I read a lot and not as much as I would like to. I wish I had the bandwidth in terms of time and space in my 24 hour day (and grey matter between my ears) to hold more. I am fascinated by other’s takes on relationships, what they have gleaned and what love looks like ‘at street level’ as author and pastor Paul David Tripp says. I recently read a book by John and Julie Gottman, The Love Prescription and they talked about acknowledging our spouse’s ‘bid for connection’ by turning ‘toward’ your spouse when that bid for connection is put out there, as one of the things that couples who have great marriages do. But before we acknowledge, we first have to hear, and more than hear we need to actively listen to and for our spouses.
When a baby cries, he or she cries out for help. “Please, please, I need food-my tummy is empty. “ “Please, please, I have a dirty diaper and need to be changed.” “Please, please, I need connection, I want attention, I want to be held and loved.” Love calls us to listen and move, take action. We hopefully wouldn’t think of not answering the cry that the baby makes for their essential needs to be met. (Yes, at some point, we need to help them learn to self-soothe but that isn’t where I am going with this post.) In their earliest days, before we are helping them learn to self-soothe, they cry out and we answer whether we are exhausted and have needs of our own or not. I’m talking about listening that is a bid for us to take action as an act of love.
When our spouses make a bid for connection-in a way they are ‘crying out’ for connection. What might that look like? Maybe it’s a spoken, ‘I love you.’ Maybe it’s your husband coming up behind you while you are doing dishes and nuzzling your neck. Maybe it’s as simple as your spouse looking at you-a wordless bid. In an interview on Focus on the Family, Brant Hansen, author of The Men We Need, talks about even the slightest hesitation, the slightest withholding in responding your spouse saying, “I love you” can be devastating.

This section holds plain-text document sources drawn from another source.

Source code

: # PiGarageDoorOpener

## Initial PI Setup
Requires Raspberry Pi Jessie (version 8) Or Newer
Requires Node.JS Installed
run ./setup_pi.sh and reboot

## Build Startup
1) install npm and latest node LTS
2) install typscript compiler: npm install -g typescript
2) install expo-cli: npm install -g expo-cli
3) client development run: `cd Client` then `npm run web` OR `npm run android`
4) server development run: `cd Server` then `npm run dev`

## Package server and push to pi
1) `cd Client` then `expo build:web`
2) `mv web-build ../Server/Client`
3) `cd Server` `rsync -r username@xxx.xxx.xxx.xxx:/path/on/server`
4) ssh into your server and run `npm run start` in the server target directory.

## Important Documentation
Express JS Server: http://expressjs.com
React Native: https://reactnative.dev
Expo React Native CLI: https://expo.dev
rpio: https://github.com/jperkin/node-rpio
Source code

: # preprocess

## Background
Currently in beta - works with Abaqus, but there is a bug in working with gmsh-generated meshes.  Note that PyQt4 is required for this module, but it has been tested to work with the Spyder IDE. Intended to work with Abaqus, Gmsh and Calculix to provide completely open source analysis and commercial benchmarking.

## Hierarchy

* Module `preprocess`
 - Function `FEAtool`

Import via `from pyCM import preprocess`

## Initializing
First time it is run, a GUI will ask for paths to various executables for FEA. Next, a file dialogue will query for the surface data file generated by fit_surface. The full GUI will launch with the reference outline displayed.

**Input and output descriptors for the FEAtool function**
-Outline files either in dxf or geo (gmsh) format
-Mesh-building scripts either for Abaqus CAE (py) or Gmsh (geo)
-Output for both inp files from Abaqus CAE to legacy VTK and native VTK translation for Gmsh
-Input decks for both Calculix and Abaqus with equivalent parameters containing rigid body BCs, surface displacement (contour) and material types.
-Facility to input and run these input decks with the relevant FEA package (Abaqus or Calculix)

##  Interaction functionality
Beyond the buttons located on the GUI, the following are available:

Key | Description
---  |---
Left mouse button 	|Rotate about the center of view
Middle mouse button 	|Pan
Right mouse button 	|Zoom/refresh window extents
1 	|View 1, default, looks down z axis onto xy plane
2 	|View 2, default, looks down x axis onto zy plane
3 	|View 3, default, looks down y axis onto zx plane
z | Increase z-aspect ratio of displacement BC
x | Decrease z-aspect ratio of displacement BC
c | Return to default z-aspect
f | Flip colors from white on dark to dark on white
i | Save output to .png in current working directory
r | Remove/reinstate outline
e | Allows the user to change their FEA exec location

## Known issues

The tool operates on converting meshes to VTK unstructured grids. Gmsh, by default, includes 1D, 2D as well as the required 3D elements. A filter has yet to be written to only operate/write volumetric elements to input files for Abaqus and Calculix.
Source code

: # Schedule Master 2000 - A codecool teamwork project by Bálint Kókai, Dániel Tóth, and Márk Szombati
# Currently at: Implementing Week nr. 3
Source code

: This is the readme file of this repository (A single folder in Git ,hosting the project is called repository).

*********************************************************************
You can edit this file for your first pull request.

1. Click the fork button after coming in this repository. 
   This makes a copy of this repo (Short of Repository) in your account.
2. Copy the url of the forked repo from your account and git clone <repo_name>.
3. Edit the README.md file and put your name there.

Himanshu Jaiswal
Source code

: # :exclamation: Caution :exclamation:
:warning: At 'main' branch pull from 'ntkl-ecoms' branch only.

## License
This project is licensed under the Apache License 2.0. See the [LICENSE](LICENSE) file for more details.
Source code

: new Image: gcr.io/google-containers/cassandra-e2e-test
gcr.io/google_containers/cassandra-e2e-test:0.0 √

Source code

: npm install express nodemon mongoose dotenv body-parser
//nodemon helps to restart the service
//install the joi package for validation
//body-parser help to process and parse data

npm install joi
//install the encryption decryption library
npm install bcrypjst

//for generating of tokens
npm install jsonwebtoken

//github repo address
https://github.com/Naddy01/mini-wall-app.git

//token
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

I remember early on in marriage-my husband making that bid for connection and getting all flirty while I was doing dishes. Me barefoot in the kitchen, doing dishes must have been a turn on I guess. I remember just wanting to get the dishes done and the kitchen cleaned up-so I could maybe relax before doing it all over again the next day, being bone tired. I remember feeling like he was inconveniencing me. How awful is that to admit? I shut down his bid for connection. I remember saying to him, “Tony Robbins says that, ‘we are either helping or hurting in everything we do’, and right now you are not helping.” Yes, I said it with a little playfulness, but at the same time, I wasn’t answering that bid for connection. I could have been playful and throw some bubbles at him, pinched his butt or turned around and given him a kiss he wouldn’t forget. We shoot down our spouses enough and they quit making that bid for connection eventually. No one likes to be rejected. I, of course, not getting it, not understanding, not ‘listening’ to that bid for connection had no idea I was rejecting him because I was so focused on getting all my tasks done.
Advice: listen for the many myriad ways your spouse makes that bid for connection. It may be the raised eyebrows, it may be physical touch, it may be an indirect question/comment….it may be them lamenting at the sink they are tired while doing dishes. Jump in and help. It may come in as a suggestion that you do something together (an indirection question by making a suggestion). Listen for the bid and turn towards your spouse. Even if you can’t drop everything in the moment, you can still let them know you ‘hear’ them and looking at them, acknowledge their bid. “I would love to but, my feet at in the fire at the moment. Can we connect later and visit about this, I do want to hear what you have to say.” Let them know you want to connect.
Turn towards the bid….answer the cry.